SANTA ANA : Opening a Window to the Pacific Rim
In Veracruz, Mexico, more than 1,000 years ago, an unknown sculptor crafted a fearsome spectacle in ceramics, the statue of a grimacing seated priest wearing only the skin of a sacrifice victim, and with a human skull resting on his right palm.
Today, that statue is part of a pre-Columbian art exhibit that Bowers Museum officials hope will open a window to the past and help people today better understand their ancestors.
The Bowers Museum of Cultural Art boasts 70,000 works of pre-Columbian, African and Pacific Rim art, but before the public gets a glimpse of any of them, the artworks must be individually catalogued on computer and prepared for display, said museum curator Armand Labbe.
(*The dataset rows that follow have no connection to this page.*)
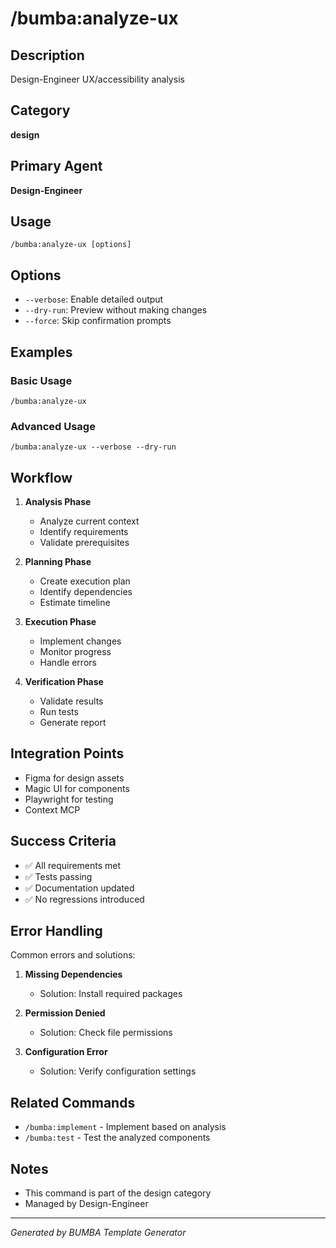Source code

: # /bumba:analyze-ux

## Description
Design-Engineer UX/accessibility analysis

## Category
**design**

## Primary Agent
**Design-Engineer**

## Usage
```
/bumba:analyze-ux [options]
```

## Options
- `--verbose`: Enable detailed output
- `--dry-run`: Preview without making changes
- `--force`: Skip confirmation prompts

## Examples

### Basic Usage
```
/bumba:analyze-ux
```

### Advanced Usage
```
/bumba:analyze-ux --verbose --dry-run
```

## Workflow

1. **Analysis Phase**
   - Analyze current context
   - Identify requirements
   - Validate prerequisites

2. **Planning Phase**
   - Create execution plan
   - Identify dependencies
   - Estimate timeline

3. **Execution Phase**
   - Implement changes
   - Monitor progress
   - Handle errors

4. **Verification Phase**
   - Validate results
   - Run tests
   - Generate report

## Integration Points

- Figma for design assets
- Magic UI for components
- Playwright for testing
- Context MCP

## Success Criteria

- ✅ All requirements met
- ✅ Tests passing
- ✅ Documentation updated
- ✅ No regressions introduced

## Error Handling

Common errors and solutions:

1. **Missing Dependencies**
   - Solution: Install required packages
   
2. **Permission Denied**
   - Solution: Check file permissions
   
3. **Configuration Error**
   - Solution: Verify configuration settings

## Related Commands

- `/bumba:implement` - Implement based on analysis
- `/bumba:test` - Test the analyzed components

## Notes

- This command is part of the design category
- Managed by Design-Engineer


---
*Generated by BUMBA Template Generator*
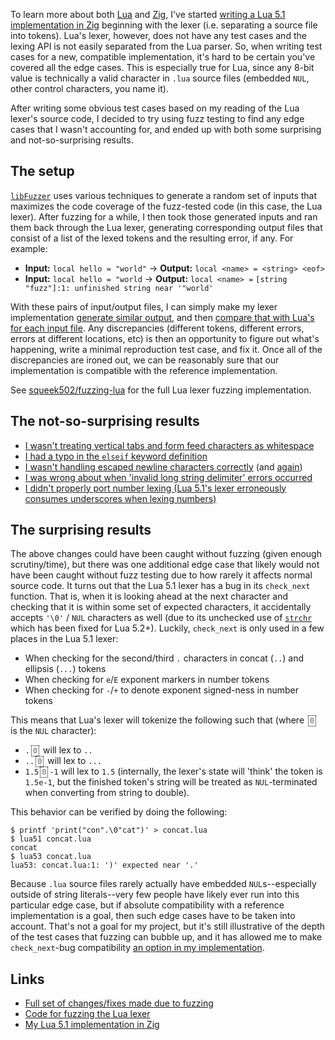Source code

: To learn more about both [Lua](https://lua.org) and [Zig](https://ziglang.org), I've started [writing a Lua 5.1 implementation in Zig](https://github.com/squeek502/zua) beginning with the lexer (i.e. separating a source file into tokens). Lua's lexer, however, does not have any test cases and the lexing API is not easily separated from the Lua parser. So, when writing test cases for a new, compatible implementation, it's hard to be certain you've covered all the edge cases. This is especially true for Lua, since any 8-bit value is technically a valid character in `.lua` source files (embedded `NUL`, other control characters, you name it).

After writing some obvious test cases based on my reading of the Lua lexer's source code, I decided to try using fuzz testing to find any edge cases that I wasn't accounting for, and ended up with both some surprising and not-so-surprising results.

## The setup

[`libFuzzer`](https://llvm.org/docs/LibFuzzer.html) uses various techniques to generate a random set of inputs that maximizes the code coverage of the fuzz-tested code (in this case, the Lua lexer). After fuzzing for a while, I then took those generated inputs and ran them back through the Lua lexer, generating corresponding output files that consist of a list of the lexed tokens and the resulting error, if any. For example:

- **Input:** `local hello = "world"` &rarr; **Output:** `local <name> = <string> <eof>`
- **Input:** `local hello = "world` &rarr; **Output:** `local <name> =` `[string "fuzz"]:1: unfinished string near '"world'`

With these pairs of input/output files, I can simply make my lexer implementation [generate similar output](https://github.com/squeek502/zua/blob/4f6c1f5c3c54d71dd08bf19573f51054f672b566/src/lex.zig#L143-L191), and then [compare that with Lua's for each input file](https://github.com/squeek502/zua/blob/4f6c1f5c3c54d71dd08bf19573f51054f672b566/test/fuzz_lex.zig#L74). Any discrepancies (different tokens, different errors, errors at different locations, etc) is then an opportunity to figure out what's happening, write a minimal reproduction test case, and fix it. Once all of the discrepancies are ironed out, we can be reasonably sure that our implementation is compatible with the reference implementation.

See [squeek502/fuzzing-lua](https://github.com/squeek502/fuzzing-lua) for the full Lua lexer fuzzing implementation.

## The not-so-surprising results

- [I wasn't treating vertical tabs and form feed characters as whitespace](https://github.com/squeek502/zua/commit/93c596aba4582d54deced8deeabc9a6720bbfde4#diff-d43adccfb2a05ccb10a8d0568315e9edL249-R283)
- [I had a typo in the `elseif` keyword definition](https://github.com/squeek502/zua/commit/a54fca85b4c21e92dbcbefc83eeba0d5995a74f0)
- [I wasn't handling escaped newline characters correctly](https://github.com/squeek502/zua/commit/93c596aba4582d54deced8deeabc9a6720bbfde4#diff-d43adccfb2a05ccb10a8d0568315e9edL313) (and [again](https://github.com/squeek502/zua/commit/1c3165b6795e604acd4c01c44bea428c2d07d2ae))
- [I was wrong about when 'invalid long string delimiter' errors occurred](https://github.com/squeek502/zua/commit/93c596aba4582d54deced8deeabc9a6720bbfde4#diff-d43adccfb2a05ccb10a8d0568315e9edL363-R423)
- [I didn't properly port number lexing (Lua 5.1's lexer erroneously consumes underscores when lexing numbers)](https://github.com/squeek502/zua/commit/384d66dc054de2540735327d37df8e1adbe8a614)

## The surprising results

The above changes could have been caught without fuzzing (given enough scrutiny/time), but there was one additional edge case that likely would not have been caught without fuzz testing due to how rarely it affects normal source code. It turns out that the Lua 5.1 lexer has a bug in its `check_next` function. That is, when it is looking ahead at the next character and checking that it is within some set of expected characters, it accidentally accepts `'\0'` / `NUL` characters as well (due to its unchecked use of [`strchr`](http://man7.org/linux/man-pages/man3/strchr.3.html) which has been fixed for Lua 5.2+). Luckily, `check_next` is only used in a few places in the Lua 5.1 lexer:

- When checking for the second/third `.` characters in concat (`..`) and ellipsis (`...`) tokens
- When checking for `e`/`E` exponent markers in number tokens
- When checking for `-`/`+` to denote exponent signed-ness in number tokens

This means that Lua's lexer will tokenize the following such that (where <code><span class="nul-char">0</span></code> is the `NUL` character):

- <code>.<span class="nul-char">0</span></code> will lex to `..`
- <code>..<span class="nul-char">0</span></code> will lex to `...`
- <code>1.5<span class="nul-char">0</span>-1</code> will lex to `1.5` (internally, the lexer's state will 'think' the token is `1.5e-1`, but the finished token's string will be treated as `NUL`-terminated when converting from string to double).

This behavior can be verified by doing the following:

```language-shellsession
$ printf 'print("con".\0"cat")' > concat.lua
$ lua51 concat.lua
concat
$ lua53 concat.lua
lua53: concat.lua:1: ')' expected near '.'
```

Because `.lua` source files rarely actually have embedded `NUL`s--especially outside of string literals--very few people have likely ever run into this particular edge case, but if absolute compatibility with a reference implementation is a goal, then such edge cases have to be taken into account. That's not a goal for my project, but it's still illustrative of the depth of the test cases that fuzzing can bubble up, and it has allowed me to make `check_next`-bug compatibility [an option in my implementation](https://github.com/squeek502/zua/blob/73ca0270c18f107ac8460bd668dc1be2c546c217/src/lex.zig#L191-L205).

## Links

- [Full set of changes/fixes made due to fuzzing](https://github.com/squeek502/zua/compare/53eb2ae3c2cd0882f5468d02225e0fd29b5b673a...0795892fd02e55b5e413ad01f47898c961261010)
- [Code for fuzzing the Lua lexer](https://github.com/squeek502/fuzzing-lua)
- [My Lua 5.1 implementation in Zig](https://github.com/squeek502/zua)

<div><style scoped>
.nul-char {
	/*background-color: #aa3333;
	color: white;*/
	color: #666666;
	border: 1px dotted black;
	padding: 1px 2px;
	margin: 0 2px;
}
</style></div>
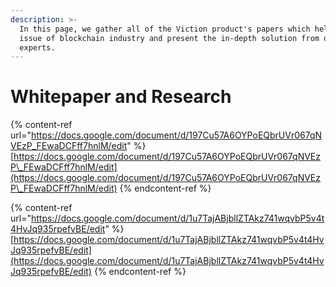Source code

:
 ```yaml
---
description: >-
  In this page, we gather all of the Viction product's papers which help explain
  issue of blockchain industry and present the in-depth solution from our
  experts.
---
```


# Whitepaper and Research

{% content-ref url="https://docs.google.com/document/d/197Cu57A6OYPoEQbrUVr067qNVEzP_FEwaDCFff7hnlM/edit" %}
[https://docs.google.com/document/d/197Cu57A6OYPoEQbrUVr067qNVEzP\_FEwaDCFff7hnlM/edit](https://docs.google.com/document/d/197Cu57A6OYPoEQbrUVr067qNVEzP\_FEwaDCFff7hnlM/edit)
{% endcontent-ref %}

{% content-ref url="https://docs.google.com/document/d/1u7TajABjbllZTAkz741wqvbP5v4t4HvJq935rpefvBE/edit" %}
[https://docs.google.com/document/d/1u7TajABjbllZTAkz741wqvbP5v4t4HvJq935rpefvBE/edit](https://docs.google.com/document/d/1u7TajABjbllZTAkz741wqvbP5v4t4HvJq935rpefvBE/edit)
{% endcontent-ref %}
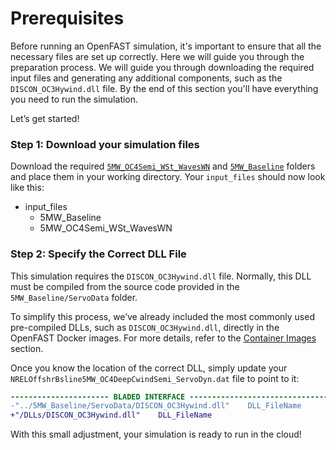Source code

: # Prerequisites
Before running an OpenFAST simulation, it's important to ensure that all the necessary files are set up correctly. 
Here we will guide you through the preparation process. We will guide you through downloading the required input files and generating any additional components, 
such as the `DISCON_OC3Hywind.dll` file. By the end of this section you'll have everything you need to run the simulation.

Let’s get started!

### Step 1: Download your simulation files
Download the required [`5MW_OC4Semi_WSt_WavesWN`](https://github.com/OpenFAST/r-test/tree/v4.0.2/glue-codes/openfast/5MW_OC4Semi_WSt_WavesWN) and [`5MW_Baseline`](https://github.com/OpenFAST/r-test/tree/v4.0.2/glue-codes/openfast/5MW_Baseline) folders and place them in your working directory. Your `input_files` should now look like this:
- input_files
    - 5MW_Baseline
    - 5MW_OC4Semi_WSt_WavesWN

### Step 2: Specify the Correct DLL File
This simulation requires the `DISCON_OC3Hywind.dll` file. Normally, this DLL must be compiled from 
the source code provided in the `5MW_Baseline/ServoData` folder.

To simplify this process, we’ve already included the most commonly used pre-compiled DLLs, such 
as `DISCON_OC3Hywind.dll`, directly in the OpenFAST Docker images. For more details, refer to 
the [Container Images](../../versions-and-containers) section.

Once you know the location of the correct DLL, simply update your `NRELOffshrBsline5MW_OC4DeepCwindSemi_ServoDyn.dat` file to point to it:

```diff
---------------------- BLADED INTERFACE ---------------------------------------- [used only with Bladed Interface]
-"../5MW_Baseline/ServoData/DISCON_OC3Hywind.dll"    DLL_FileName
+"/DLLs/DISCON_OC3Hywind.dll"    DLL_FileName
```

With this small adjustment, your simulation is ready to run in the cloud!
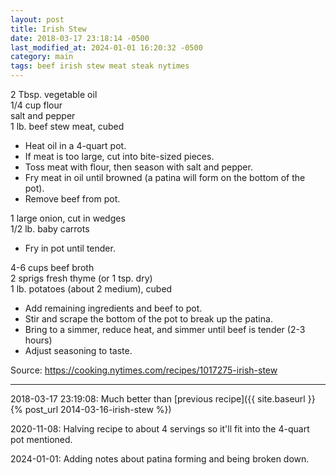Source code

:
 ```yaml
---
layout: post
title: Irish Stew
date: 2018-03-17 23:18:14 -0500
last_modified_at: 2024-01-01 16:20:32 -0500
category: main
tags: beef irish stew meat steak nytimes
---
```

2 Tbsp. vegetable oil  
1/4 cup flour  
salt and pepper  
1 lb. beef stew meat, cubed  

  * Heat oil in a 4-quart pot.
  * If meat is too large, cut into bite-sized pieces.
  * Toss meat with flour, then season with salt and pepper.
  * Fry meat in oil until browned (a patina will form on the bottom of the pot).
  * Remove beef from pot.

1 large onion, cut in wedges  
1/2 lb. baby carrots  

  * Fry in pot until tender.

4-6 cups beef broth  
2 sprigs fresh thyme (or 1 tsp. dry)  
1 lb. potatoes (about 2 medium), cubed  

  * Add remaining ingredients and beef to pot.
  * Stir and scrape the bottom of the pot to break up the patina.
  * Bring to a simmer, reduce heat, and simmer until beef is tender (2-3 hours)
  * Adjust seasoning to taste.

Source: <https://cooking.nytimes.com/recipes/1017275-irish-stew>

---

2018-03-17 23:19:08: Much better than [previous recipe]({{ site.baseurl }}{% post_url 2014-03-16-irish-stew %})

2020-11-08: Halving recipe to about 4 servings so it'll fit into the 4-quart pot
mentioned.

2024-01-01: Adding notes about patina forming and being broken down.
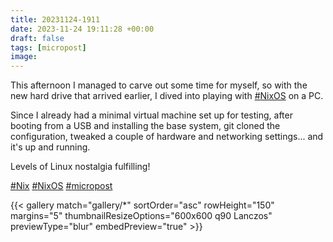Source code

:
 ```yaml
---
title: 20231124-1911
date: 2023-11-24 19:11:28 +00:00
draft: false
tags: [micropost]
image:
---
```


<p>This afternoon I managed to carve out some time for myself, so with the new hard drive that arrived earlier, I dived into playing with <a href="https://mastodon.bofhers.es/tags/NixOS" class="mention hashtag" rel="tag">#<span>NixOS</span></a> on a PC.</p><p>Since I already had a minimal virtual machine set up for testing, after booting from a USB and installing the base system, git cloned the configuration, tweaked a couple of hardware and networking settings... and it&#39;s up and running.</p><p>Levels of Linux nostalgia fulfilling! </p><p><a href="https://mastodon.bofhers.es/tags/Nix" class="mention hashtag" rel="tag">#<span>Nix</span></a> <a href="https://mastodon.bofhers.es/tags/NixOS" class="mention hashtag" rel="tag">#<span>NixOS</span></a> <a href="https://mastodon.bofhers.es/tags/micropost" class="mention hashtag" rel="tag">#<span>micropost</span></a></p>


{{< gallery match="gallery/*" sortOrder="asc" 
                rowHeight="150" margins="5" thumbnailResizeOptions="600x600 q90 Lanczos"
                previewType="blur" embedPreview="true" >}}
A staff of seven has worked for the past year to get the exhibits ready for the opening next fall of the 62,000-square-foot museum. Labbe said the museum’s exhibits will be a “potent educational force” and offer “a window from Orange County to a larger world, particularly the works of the Pacific Rim.”
When the museum opens to the public, visitors will behold rare treasures, including sculptures, paintings and artifacts that date back 2,500 years. About 2,000 of the 70,000 pieces will be on display at a time, but the frequently changing exhibits will allow visitors a fresh look each time they return to the museum at 2002 N. Main St.
One pre-Columbian piece of art that Labbe said would probably generate interest depicts a crowned female ingesting a hallucinogenic flower before her own sacrifice. By tradition, such human sacrifices were treated as royalty for one year before they were to die. Other pieces that should prove popular include figurines used in initiation ceremonies in West Africa that depict the original man and woman.
Other exhibits will be devoted to Asia and Micronesia, the arts of native Americans and the history of Orange County, Labbe added.
Labbe said the museum is taking the utmost care in preserving the works. The building has been climate-controlled at 67 degrees and 55% humidity to deter insects and otherwise protect the delicate works of gold, stone and textiles that will go on display. Safety netting surrounds the treasures to protect them from earthquakes.
The heart of the museum’s computer catalogue system is a program that stores virtually limitless information about individual pieces of art, Labbe said. The program, called “Argus” after the vigilant 1,000-eyed beast of Greek mythology, tracks the pieces.
The system is linked to 33 museums nationwide. After the works are catalogued, researchers at any of them will be able to call up the information and print a copy of a photo at the push of a button, saving wear and tear on the original pieces.
The museum is privately run, although the city owns the land and contributes a sizable portion of its $3-million annual operating costs. Labbe said that over the next 15 years, the museum would be “slowly weaned” from the city as it becomes more self-sufficient through its gift shop, artifact-lending programs and donations.